*EXERCISE*. Verbatim copy, images excluded: write out each record shown below.

(Rendered images with source text)
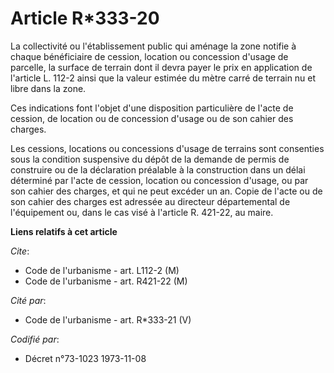 # Article R*333-20

La collectivité ou l'établissement public qui aménage la zone notifie à chaque bénéficiaire de cession, location ou
concession d'usage de parcelle, la surface de terrain dont il devra payer le prix en application de l'article L. 112-2 ainsi
que la valeur estimée du mètre carré de terrain nu et libre dans la zone.

Ces indications font l'objet d'une disposition particulière de l'acte de cession, de location ou de concession d'usage ou de
son cahier des charges.

Les cessions, locations ou concessions d'usage de terrains sont consenties sous la condition suspensive du dépôt de la
demande de permis de construire ou de la déclaration préalable à la construction dans un délai déterminé par l'acte de
cession, location ou concession d'usage, ou par son cahier des charges, et qui ne peut excéder un an. Copie de l'acte ou de
son cahier des charges est adressée au directeur départemental de l'équipement ou, dans le cas visé à l'article R. 421-22, au
maire.

**Liens relatifs à cet article**

_Cite_:

  - Code de l'urbanisme - art. L112-2 (M)
  - Code de l'urbanisme - art. R421-22 (M)

_Cité par_:

  - Code de l'urbanisme - art. R*333-21 (V)

_Codifié par_:

  - Décret n°73-1023 1973-11-08
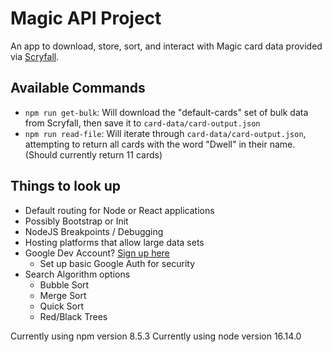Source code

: # Magic API Project
An app to download, store, sort, and interact with Magic card data provided via [Scryfall](https://scryfall.com/docs/api).

## Available Commands
- `npm run get-bulk`: Will download the "default-cards" set of bulk data from Scryfall, then save it to `card-data/card-output.json`
- `npm run read-file`: Will iterate through `card-data/card-output.json`, attempting to return all cards with the word "Dwell" in their name. (Should currently return 11 cards)

## Things to look up
- Default routing for Node or React applications
- Possibly Bootstrap or Init
- NodeJS Breakpoints / Debugging
- Hosting platforms that allow large data sets
- Google Dev Account? [Sign up here](https://developers.google.com/)
  - Set up basic Google Auth for security
- Search Algorithm options
  - Bubble Sort
  - Merge Sort
  - Quick Sort
  - Red/Black Trees

Currently using npm version 8.5.3
Currently using node version 16.14.0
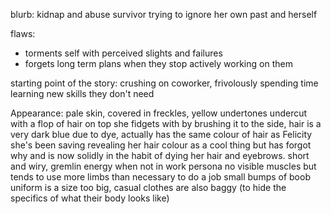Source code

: blurb: kidnap and abuse survivor trying to ignore her own past and herself

flaws: 
- torments self with perceived slights and failures
- forgets long term plans when they stop actively working on them

starting point of the story: crushing on coworker, frivolously spending time learning new skills they don't need

Appearance:
pale skin, covered in freckles, yellow undertones
undercut with a flop of hair on top she fidgets with by brushing it to the side, hair is a very dark blue due to dye, actually has the same colour of hair as Felicity she's been saving revealing her hair colour as a cool thing but has forgot why and is now solidly in the habit of dying her hair and eyebrows.
short and wiry, gremlin energy when not in work persona
no visible muscles but tends to use more limbs than necessary to do a job
small bumps of boob
uniform is a size too big, casual clothes are also baggy (to hide the specifics of what their body looks like)
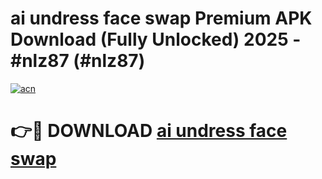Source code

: # ai undress face swap Premium APK Download (Fully Unlocked) 2025 - #nlz87 (#nlz87)

[![acn](https://github.com/user-attachments/assets/0f9c940e-d8b0-45ae-aac7-cd30a18b3e1c)](https://app.mediaupload.pro?title=ai_undress_face_swap&ref=14F)

# 👉🔴 DOWNLOAD [ai undress face swap](https://app.mediaupload.pro?title=ai_undress_face_swap&ref=14F)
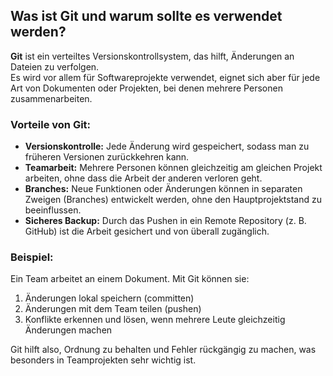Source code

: ## Was ist Git und warum sollte es verwendet werden?

**Git** ist ein verteiltes Versionskontrollsystem, das hilft, Änderungen an Dateien zu verfolgen.  
Es wird vor allem für Softwareprojekte verwendet, eignet sich aber für jede Art von Dokumenten oder Projekten, bei denen mehrere Personen zusammenarbeiten.

### Vorteile von Git:

- **Versionskontrolle:** Jede Änderung wird gespeichert, sodass man zu früheren Versionen zurückkehren kann.
- **Teamarbeit:** Mehrere Personen können gleichzeitig am gleichen Projekt arbeiten, ohne dass die Arbeit der anderen verloren geht.
- **Branches:** Neue Funktionen oder Änderungen können in separaten Zweigen (Branches) entwickelt werden, ohne den Hauptprojektstand zu beeinflussen.
- **Sicheres Backup:** Durch das Pushen in ein Remote Repository (z. B. GitHub) ist die Arbeit gesichert und von überall zugänglich.

### Beispiel:
Ein Team arbeitet an einem Dokument. Mit Git können sie:

1. Änderungen lokal speichern (committen)  
2. Änderungen mit dem Team teilen (pushen)  
3. Konflikte erkennen und lösen, wenn mehrere Leute gleichzeitig Änderungen machen

Git hilft also, Ordnung zu behalten und Fehler rückgängig zu machen, was besonders in Teamprojekten sehr wichtig ist.

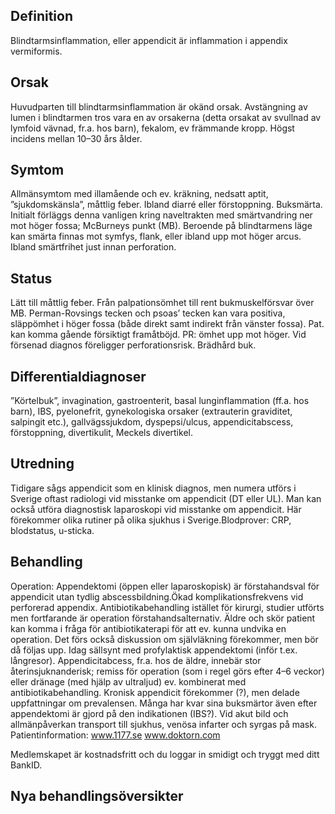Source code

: ## Definition

Blindtarmsinflammation, eller appendicit är inflammation i appendix vermiformis.

## Orsak

Huvudparten till blindtarmsinflammation är okänd orsak. Avstängning av lumen i blindtarmen tros vara en av orsakerna (detta orsakat av svullnad av lymfoid vävnad, fr.a. hos barn), fekalom, ev främmande kropp. Högst incidens mellan 10–30 års ålder.

## Symtom

Allmänsymtom med illamående och ev. kräkning, nedsatt aptit, ”sjukdomskänsla”, måttlig feber. Ibland diarré eller förstoppning. Buksmärta. Initialt förläggs denna vanligen kring naveltrakten med smärtvandring ner mot höger fossa; McBurneys punkt (MB). Beroende på blindtarmens läge kan smärta finnas mot symfys, flank, eller ibland upp mot höger arcus. Ibland smärtfrihet just innan perforation.

## Status

Lätt till måttlig feber. Från palpationsömhet till rent bukmuskelförsvar över MB. Perman-Rovsings tecken och psoas’ tecken kan vara positiva, släppömhet i höger fossa (både direkt samt indirekt från vänster fossa). Pat. kan komma gående försiktigt framåtböjd. PR: ömhet upp mot höger. Vid försenad diagnos föreligger perforationsrisk. Brädhård buk.

## Differentialdiagnoser

”Körtelbuk”, invagination, gastroenterit, basal lunginflammation (ff.a. hos barn), IBS, pyelonefrit, gynekologiska orsaker (extrauterin graviditet, salpingit etc.), gallvägssjukdom, dyspepsi/ulcus, appendicitabscess, förstoppning, divertikulit, Meckels divertikel.

## Utredning

Tidigare sågs appendicit som en klinisk diagnos, men numera utförs i Sverige oftast radiologi vid misstanke om appendicit (DT eller UL). Man kan också utföra diagnostisk laparoskopi vid misstanke om appendicit. Här förekommer olika rutiner på olika sjukhus i Sverige.Blodprover: CRP, blodstatus, u-sticka.

## Behandling

Operation: Appendektomi (öppen eller laparoskopisk) är förstahandsval för appendicit utan tydlig abscessbildning.Ökad komplikationsfrekvens vid perforerad appendix. Antibiotikabehandling istället för kirurgi, studier utförts men fortfarande är operation förstahandsalternativ. Äldre och skör patient kan komma i fråga för antibiotikaterapi för att ev. kunna undvika en operation. Det förs också diskussion om självläkning förekommer, men bör då följas upp.
Idag sällsynt med profylaktisk appendektomi (inför t.ex. långresor). Appendicitabcess, fr.a. hos de äldre, innebär stor återinsjuknanderisk; remiss för operation (som i regel görs efter 4–6 veckor) eller dränage (med hjälp av ultraljud) ev. kombinerat med antibiotikabehandling. Kronisk appendicit förekommer (?), men delade uppfattningar om prevalensen. Många har kvar sina buksmärtor även efter appendektomi är gjord på den indikationen (IBS?).
Vid akut bild och allmänpåverkan transport till sjukhus, venösa infarter och syrgas på mask.
Patientinformation: www.1177.se
www.doktorn.com


Medlemskapet är kostnadsfritt och du loggar in smidigt och tryggt med ditt BankID.

## Nya behandlingsöversikter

*TASK ANSWER*.
 # Article R*333-20

La collectivité ou l'établissement public qui aménage la zone notifie à chaque bénéficiaire de cession, location ou
concession d'usage de parcelle, la surface de terrain dont il devra payer le prix en application de l'article L. 112-2 ainsi
que la valeur estimée du mètre carré de terrain nu et libre dans la zone.

Ces indications font l'objet d'une disposition particulière de l'acte de cession, de location ou de concession d'usage ou de
son cahier des charges.

Les cessions, locations ou concessions d'usage de terrains sont consenties sous la condition suspensive du dépôt de la
demande de permis de construire ou de la déclaration préalable à la construction dans un délai déterminé par l'acte de
cession, location ou concession d'usage, ou par son cahier des charges, et qui ne peut excéder un an. Copie de l'acte ou de
son cahier des charges est adressée au directeur départemental de l'équipement ou, dans le cas visé à l'article R. 421-22, au
maire.

**Liens relatifs à cet article**

_Cite_:

  - Code de l'urbanisme - art. L112-2 (M)
  - Code de l'urbanisme - art. R421-22 (M)

_Cité par_:

  - Code de l'urbanisme - art. R*333-21 (V)

_Codifié par_:

  - Décret n°73-1023 1973-11-08
Source code

: # Magic API Project
An app to download, store, sort, and interact with Magic card data provided via [Scryfall](https://scryfall.com/docs/api).

## Available Commands
- `npm run get-bulk`: Will download the "default-cards" set of bulk data from Scryfall, then save it to `card-data/card-output.json`
- `npm run read-file`: Will iterate through `card-data/card-output.json`, attempting to return all cards with the word "Dwell" in their name. (Should currently return 11 cards)

## Things to look up
- Default routing for Node or React applications
- Possibly Bootstrap or Init
- NodeJS Breakpoints / Debugging
- Hosting platforms that allow large data sets
- Google Dev Account? [Sign up here](https://developers.google.com/)
  - Set up basic Google Auth for security
- Search Algorithm options
  - Bubble Sort
  - Merge Sort
  - Quick Sort
  - Red/Black Trees

Currently using npm version 8.5.3
Currently using node version 16.14.0
Source code

: blurb: kidnap and abuse survivor trying to ignore her own past and herself

flaws: 
- torments self with perceived slights and failures
- forgets long term plans when they stop actively working on them

starting point of the story: crushing on coworker, frivolously spending time learning new skills they don't need

Appearance:
pale skin, covered in freckles, yellow undertones
undercut with a flop of hair on top she fidgets with by brushing it to the side, hair is a very dark blue due to dye, actually has the same colour of hair as Felicity she's been saving revealing her hair colour as a cool thing but has forgot why and is now solidly in the habit of dying her hair and eyebrows.
short and wiry, gremlin energy when not in work persona
no visible muscles but tends to use more limbs than necessary to do a job
small bumps of boob
uniform is a size too big, casual clothes are also baggy (to hide the specifics of what their body looks like)
Source code

: # ai undress face swap Premium APK Download (Fully Unlocked) 2025 - #nlz87 (#nlz87)

[![acn](https://github.com/user-attachments/assets/0f9c940e-d8b0-45ae-aac7-cd30a18b3e1c)](https://app.mediaupload.pro?title=ai_undress_face_swap&ref=14F)

# 👉🔴 DOWNLOAD [ai undress face swap](https://app.mediaupload.pro?title=ai_undress_face_swap&ref=14F)
Source code

: ## Was ist Git und warum sollte es verwendet werden?

**Git** ist ein verteiltes Versionskontrollsystem, das hilft, Änderungen an Dateien zu verfolgen.  
Es wird vor allem für Softwareprojekte verwendet, eignet sich aber für jede Art von Dokumenten oder Projekten, bei denen mehrere Personen zusammenarbeiten.

### Vorteile von Git:

- **Versionskontrolle:** Jede Änderung wird gespeichert, sodass man zu früheren Versionen zurückkehren kann.
- **Teamarbeit:** Mehrere Personen können gleichzeitig am gleichen Projekt arbeiten, ohne dass die Arbeit der anderen verloren geht.
- **Branches:** Neue Funktionen oder Änderungen können in separaten Zweigen (Branches) entwickelt werden, ohne den Hauptprojektstand zu beeinflussen.
- **Sicheres Backup:** Durch das Pushen in ein Remote Repository (z. B. GitHub) ist die Arbeit gesichert und von überall zugänglich.

### Beispiel:
Ein Team arbeitet an einem Dokument. Mit Git können sie:

1. Änderungen lokal speichern (committen)  
2. Änderungen mit dem Team teilen (pushen)  
3. Konflikte erkennen und lösen, wenn mehrere Leute gleichzeitig Änderungen machen

Git hilft also, Ordnung zu behalten und Fehler rückgängig zu machen, was besonders in Teamprojekten sehr wichtig ist.

Source code

: ## Definition

Blindtarmsinflammation, eller appendicit är inflammation i appendix vermiformis.

## Orsak

Huvudparten till blindtarmsinflammation är okänd orsak. Avstängning av lumen i blindtarmen tros vara en av orsakerna (detta orsakat av svullnad av lymfoid vävnad, fr.a. hos barn), fekalom, ev främmande kropp. Högst incidens mellan 10–30 års ålder.

## Symtom

Allmänsymtom med illamående och ev. kräkning, nedsatt aptit, ”sjukdomskänsla”, måttlig feber. Ibland diarré eller förstoppning. Buksmärta. Initialt förläggs denna vanligen kring naveltrakten med smärtvandring ner mot höger fossa; McBurneys punkt (MB). Beroende på blindtarmens läge kan smärta finnas mot symfys, flank, eller ibland upp mot höger arcus. Ibland smärtfrihet just innan perforation.

## Status

Lätt till måttlig feber. Från palpationsömhet till rent bukmuskelförsvar över MB. Perman-Rovsings tecken och psoas’ tecken kan vara positiva, släppömhet i höger fossa (både direkt samt indirekt från vänster fossa). Pat. kan komma gående försiktigt framåtböjd. PR: ömhet upp mot höger. Vid försenad diagnos föreligger perforationsrisk. Brädhård buk.

## Differentialdiagnoser

”Körtelbuk”, invagination, gastroenterit, basal lunginflammation (ff.a. hos barn), IBS, pyelonefrit, gynekologiska orsaker (extrauterin graviditet, salpingit etc.), gallvägssjukdom, dyspepsi/ulcus, appendicitabscess, förstoppning, divertikulit, Meckels divertikel.

## Utredning

Tidigare sågs appendicit som en klinisk diagnos, men numera utförs i Sverige oftast radiologi vid misstanke om appendicit (DT eller UL). Man kan också utföra diagnostisk laparoskopi vid misstanke om appendicit. Här förekommer olika rutiner på olika sjukhus i Sverige.Blodprover: CRP, blodstatus, u-sticka.

## Behandling

Operation: Appendektomi (öppen eller laparoskopisk) är förstahandsval för appendicit utan tydlig abscessbildning.Ökad komplikationsfrekvens vid perforerad appendix. Antibiotikabehandling istället för kirurgi, studier utförts men fortfarande är operation förstahandsalternativ. Äldre och skör patient kan komma i fråga för antibiotikaterapi för att ev. kunna undvika en operation. Det förs också diskussion om självläkning förekommer, men bör då följas upp.
Idag sällsynt med profylaktisk appendektomi (inför t.ex. långresor). Appendicitabcess, fr.a. hos de äldre, innebär stor återinsjuknanderisk; remiss för operation (som i regel görs efter 4–6 veckor) eller dränage (med hjälp av ultraljud) ev. kombinerat med antibiotikabehandling. Kronisk appendicit förekommer (?), men delade uppfattningar om prevalensen. Många har kvar sina buksmärtor även efter appendektomi är gjord på den indikationen (IBS?).
Vid akut bild och allmänpåverkan transport till sjukhus, venösa infarter och syrgas på mask.
Patientinformation: www.1177.se
www.doktorn.com


Medlemskapet är kostnadsfritt och du loggar in smidigt och tryggt med ditt BankID.

## Nya behandlingsöversikter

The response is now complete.